Dream: well-visited mountains

Monday, May 28th, 2007

france-french-alps.jpg

I am in the Alps, and somehow see the whole mountain range at once. It is beautiful, with ragged tops and snow, and I see how just about every part of it has been well-explored, with many ski-tracks criss-crossing up the peaks and even more going down along the valleys. The number 10 also comes up.

This is another of those wide-embrace dreams, of a wast landscape that is well-explored, where every part of it is familiar.

When I explore the number ten, I see that it is a combination of zero, nothingness, the void, and one, which is the oneness of all form, of void and form (void taking the form of form!), and also of this one human self functioning in the world. It is what already is, but also what can be when the void is awake to itself while functionally connected to a particular human self, and this human self then lives its life within this context of void awake to itself.
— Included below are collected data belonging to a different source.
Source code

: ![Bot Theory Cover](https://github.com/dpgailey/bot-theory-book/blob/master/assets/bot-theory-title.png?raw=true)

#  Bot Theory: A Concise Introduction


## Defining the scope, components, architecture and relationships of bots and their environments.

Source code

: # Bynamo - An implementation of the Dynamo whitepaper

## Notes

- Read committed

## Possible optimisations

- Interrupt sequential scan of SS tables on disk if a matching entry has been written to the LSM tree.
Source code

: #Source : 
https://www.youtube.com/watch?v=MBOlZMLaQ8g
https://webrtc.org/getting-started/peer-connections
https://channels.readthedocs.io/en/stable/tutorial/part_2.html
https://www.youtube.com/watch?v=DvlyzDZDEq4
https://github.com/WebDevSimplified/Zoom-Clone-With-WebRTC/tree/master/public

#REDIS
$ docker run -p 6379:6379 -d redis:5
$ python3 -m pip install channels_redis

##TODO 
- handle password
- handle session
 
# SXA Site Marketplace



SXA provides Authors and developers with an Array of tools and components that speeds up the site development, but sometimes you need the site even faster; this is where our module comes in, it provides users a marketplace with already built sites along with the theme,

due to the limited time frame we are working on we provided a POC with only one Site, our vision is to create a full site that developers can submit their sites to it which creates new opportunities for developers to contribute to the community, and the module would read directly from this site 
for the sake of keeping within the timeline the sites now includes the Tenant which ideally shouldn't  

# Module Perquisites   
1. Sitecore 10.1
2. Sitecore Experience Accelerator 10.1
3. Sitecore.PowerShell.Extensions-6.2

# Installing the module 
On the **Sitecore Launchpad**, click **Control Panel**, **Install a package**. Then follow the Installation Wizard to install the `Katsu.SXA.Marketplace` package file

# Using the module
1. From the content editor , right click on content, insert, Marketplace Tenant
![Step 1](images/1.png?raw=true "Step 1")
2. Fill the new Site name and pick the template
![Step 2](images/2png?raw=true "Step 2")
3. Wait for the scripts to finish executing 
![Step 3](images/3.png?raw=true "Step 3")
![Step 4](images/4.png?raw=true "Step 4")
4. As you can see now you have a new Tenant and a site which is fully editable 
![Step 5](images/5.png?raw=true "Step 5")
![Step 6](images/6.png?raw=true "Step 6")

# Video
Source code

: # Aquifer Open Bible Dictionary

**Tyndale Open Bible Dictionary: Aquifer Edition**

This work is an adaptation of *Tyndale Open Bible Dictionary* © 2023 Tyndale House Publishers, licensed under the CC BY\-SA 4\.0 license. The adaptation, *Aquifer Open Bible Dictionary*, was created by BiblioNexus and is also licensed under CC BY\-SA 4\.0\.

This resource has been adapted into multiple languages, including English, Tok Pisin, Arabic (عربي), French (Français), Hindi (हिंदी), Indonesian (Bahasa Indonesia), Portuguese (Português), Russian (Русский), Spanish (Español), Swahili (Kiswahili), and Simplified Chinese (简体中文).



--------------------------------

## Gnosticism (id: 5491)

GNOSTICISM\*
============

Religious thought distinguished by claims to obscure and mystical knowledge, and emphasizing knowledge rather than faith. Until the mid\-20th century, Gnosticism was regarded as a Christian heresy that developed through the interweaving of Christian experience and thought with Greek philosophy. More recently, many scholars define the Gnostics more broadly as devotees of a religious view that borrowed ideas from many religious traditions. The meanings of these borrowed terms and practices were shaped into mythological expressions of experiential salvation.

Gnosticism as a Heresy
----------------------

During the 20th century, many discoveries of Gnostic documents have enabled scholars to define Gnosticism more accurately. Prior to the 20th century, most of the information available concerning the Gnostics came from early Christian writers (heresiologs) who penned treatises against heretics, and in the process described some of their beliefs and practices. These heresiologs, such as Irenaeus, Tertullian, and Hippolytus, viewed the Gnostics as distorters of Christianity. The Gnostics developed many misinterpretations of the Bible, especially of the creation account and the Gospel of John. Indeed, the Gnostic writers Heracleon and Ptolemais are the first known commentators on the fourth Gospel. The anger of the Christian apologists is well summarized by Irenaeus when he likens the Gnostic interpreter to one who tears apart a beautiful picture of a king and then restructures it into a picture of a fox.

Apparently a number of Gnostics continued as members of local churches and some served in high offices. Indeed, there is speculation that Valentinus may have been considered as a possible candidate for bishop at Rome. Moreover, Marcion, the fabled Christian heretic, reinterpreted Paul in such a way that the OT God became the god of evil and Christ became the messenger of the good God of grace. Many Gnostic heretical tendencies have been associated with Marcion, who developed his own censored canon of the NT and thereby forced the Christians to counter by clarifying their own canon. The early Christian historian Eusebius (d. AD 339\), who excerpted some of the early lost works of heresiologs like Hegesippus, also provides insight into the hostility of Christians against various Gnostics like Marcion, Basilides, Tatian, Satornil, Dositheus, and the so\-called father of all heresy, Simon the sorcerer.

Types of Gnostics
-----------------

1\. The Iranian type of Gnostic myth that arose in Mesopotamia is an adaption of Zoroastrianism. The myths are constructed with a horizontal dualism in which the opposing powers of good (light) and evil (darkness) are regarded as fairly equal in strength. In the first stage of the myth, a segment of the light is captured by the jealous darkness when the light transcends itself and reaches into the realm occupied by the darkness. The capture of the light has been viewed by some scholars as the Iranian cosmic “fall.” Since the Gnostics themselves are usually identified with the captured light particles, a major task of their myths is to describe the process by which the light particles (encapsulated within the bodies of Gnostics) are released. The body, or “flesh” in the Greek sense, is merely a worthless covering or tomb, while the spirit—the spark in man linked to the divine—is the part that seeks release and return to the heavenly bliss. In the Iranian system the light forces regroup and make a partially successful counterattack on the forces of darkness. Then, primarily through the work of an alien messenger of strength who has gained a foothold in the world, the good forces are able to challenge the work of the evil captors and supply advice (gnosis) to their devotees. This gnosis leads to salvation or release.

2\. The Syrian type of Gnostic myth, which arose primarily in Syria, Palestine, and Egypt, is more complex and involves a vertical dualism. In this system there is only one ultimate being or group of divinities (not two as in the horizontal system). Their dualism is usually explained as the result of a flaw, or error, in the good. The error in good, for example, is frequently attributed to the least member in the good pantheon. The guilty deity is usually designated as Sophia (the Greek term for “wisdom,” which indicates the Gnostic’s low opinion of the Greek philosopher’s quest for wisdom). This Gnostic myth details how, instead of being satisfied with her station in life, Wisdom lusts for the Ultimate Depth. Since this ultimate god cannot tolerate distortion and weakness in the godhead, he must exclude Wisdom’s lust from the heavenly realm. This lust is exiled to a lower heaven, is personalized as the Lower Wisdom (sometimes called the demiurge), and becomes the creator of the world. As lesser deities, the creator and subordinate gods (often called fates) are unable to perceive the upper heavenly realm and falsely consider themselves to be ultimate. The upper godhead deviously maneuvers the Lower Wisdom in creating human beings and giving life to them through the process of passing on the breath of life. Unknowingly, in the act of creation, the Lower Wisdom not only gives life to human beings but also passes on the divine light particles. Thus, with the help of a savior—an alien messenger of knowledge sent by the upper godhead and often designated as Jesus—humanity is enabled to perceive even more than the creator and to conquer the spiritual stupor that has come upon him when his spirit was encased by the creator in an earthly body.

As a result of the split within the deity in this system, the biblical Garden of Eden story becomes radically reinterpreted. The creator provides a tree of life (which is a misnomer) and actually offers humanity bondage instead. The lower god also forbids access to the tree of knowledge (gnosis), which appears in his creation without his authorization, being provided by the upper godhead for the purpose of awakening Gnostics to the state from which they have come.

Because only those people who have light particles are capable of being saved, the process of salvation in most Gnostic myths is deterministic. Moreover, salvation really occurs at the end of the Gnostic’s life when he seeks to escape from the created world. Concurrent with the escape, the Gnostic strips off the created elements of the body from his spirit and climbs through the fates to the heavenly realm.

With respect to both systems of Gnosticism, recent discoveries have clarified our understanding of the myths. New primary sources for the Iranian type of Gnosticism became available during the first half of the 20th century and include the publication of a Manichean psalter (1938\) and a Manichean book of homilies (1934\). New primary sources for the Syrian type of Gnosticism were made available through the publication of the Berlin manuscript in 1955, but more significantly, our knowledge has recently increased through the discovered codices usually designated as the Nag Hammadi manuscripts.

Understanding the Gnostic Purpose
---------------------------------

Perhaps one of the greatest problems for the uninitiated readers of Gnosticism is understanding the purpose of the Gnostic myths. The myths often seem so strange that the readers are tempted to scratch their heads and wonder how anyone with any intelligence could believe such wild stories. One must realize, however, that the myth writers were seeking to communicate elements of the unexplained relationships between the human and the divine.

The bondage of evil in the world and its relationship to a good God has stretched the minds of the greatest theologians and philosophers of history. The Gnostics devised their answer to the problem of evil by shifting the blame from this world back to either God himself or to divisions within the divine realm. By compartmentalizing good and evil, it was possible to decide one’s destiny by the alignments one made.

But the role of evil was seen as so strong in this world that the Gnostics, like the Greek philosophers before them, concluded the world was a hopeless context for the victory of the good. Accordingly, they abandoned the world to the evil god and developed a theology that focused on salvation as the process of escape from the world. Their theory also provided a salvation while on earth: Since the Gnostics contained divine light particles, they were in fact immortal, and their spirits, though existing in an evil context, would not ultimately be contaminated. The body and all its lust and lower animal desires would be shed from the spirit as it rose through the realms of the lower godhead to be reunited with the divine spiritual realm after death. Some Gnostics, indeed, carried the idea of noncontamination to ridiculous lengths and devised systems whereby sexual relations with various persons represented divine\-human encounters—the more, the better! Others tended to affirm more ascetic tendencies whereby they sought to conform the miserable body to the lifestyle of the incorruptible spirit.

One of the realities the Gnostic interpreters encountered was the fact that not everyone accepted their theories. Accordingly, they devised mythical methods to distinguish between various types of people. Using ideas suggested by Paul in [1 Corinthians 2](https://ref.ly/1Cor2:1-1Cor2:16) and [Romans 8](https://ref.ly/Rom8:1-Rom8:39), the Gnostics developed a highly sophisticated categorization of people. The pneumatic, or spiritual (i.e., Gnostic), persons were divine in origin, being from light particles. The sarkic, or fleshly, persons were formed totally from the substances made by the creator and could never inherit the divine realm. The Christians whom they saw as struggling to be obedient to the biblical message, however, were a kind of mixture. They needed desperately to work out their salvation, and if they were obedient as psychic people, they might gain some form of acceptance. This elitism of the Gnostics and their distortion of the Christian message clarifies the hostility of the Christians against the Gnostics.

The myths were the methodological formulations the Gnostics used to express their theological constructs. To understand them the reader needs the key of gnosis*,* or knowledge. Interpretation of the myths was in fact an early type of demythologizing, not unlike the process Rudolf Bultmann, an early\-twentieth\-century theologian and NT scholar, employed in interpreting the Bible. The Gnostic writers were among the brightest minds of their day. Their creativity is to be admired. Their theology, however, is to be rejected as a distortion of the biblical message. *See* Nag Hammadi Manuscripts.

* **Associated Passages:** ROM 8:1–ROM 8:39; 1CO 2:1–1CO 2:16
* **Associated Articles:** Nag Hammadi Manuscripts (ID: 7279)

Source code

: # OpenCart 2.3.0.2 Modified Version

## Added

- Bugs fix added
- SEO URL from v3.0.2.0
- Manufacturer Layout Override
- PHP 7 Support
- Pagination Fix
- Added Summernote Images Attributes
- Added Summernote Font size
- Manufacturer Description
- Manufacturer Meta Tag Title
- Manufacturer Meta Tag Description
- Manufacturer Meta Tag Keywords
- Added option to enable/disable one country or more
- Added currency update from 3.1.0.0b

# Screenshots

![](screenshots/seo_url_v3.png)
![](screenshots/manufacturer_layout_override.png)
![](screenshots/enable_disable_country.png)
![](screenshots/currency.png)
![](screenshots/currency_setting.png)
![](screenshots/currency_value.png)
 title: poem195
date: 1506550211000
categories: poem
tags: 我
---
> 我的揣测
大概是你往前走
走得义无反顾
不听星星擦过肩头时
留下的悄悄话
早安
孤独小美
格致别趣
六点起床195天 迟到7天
Beyond this, I noticed a concern after waking up: isn’t it self-delusion to think that a landscape has been explored to such an extent? My conscious attitude is that whatever I have explored so far inevitably is only a scratching the surface, no matter how much has been explored. Maybe the dream is telling me that, yes, that may be right, but there is also a point here the landscape, in this case of the mechanisms of samsara, is relatively well explored and understood. In my case, the overall landscape may be relatively familiar, although there is certainly a lot more to get familiar with.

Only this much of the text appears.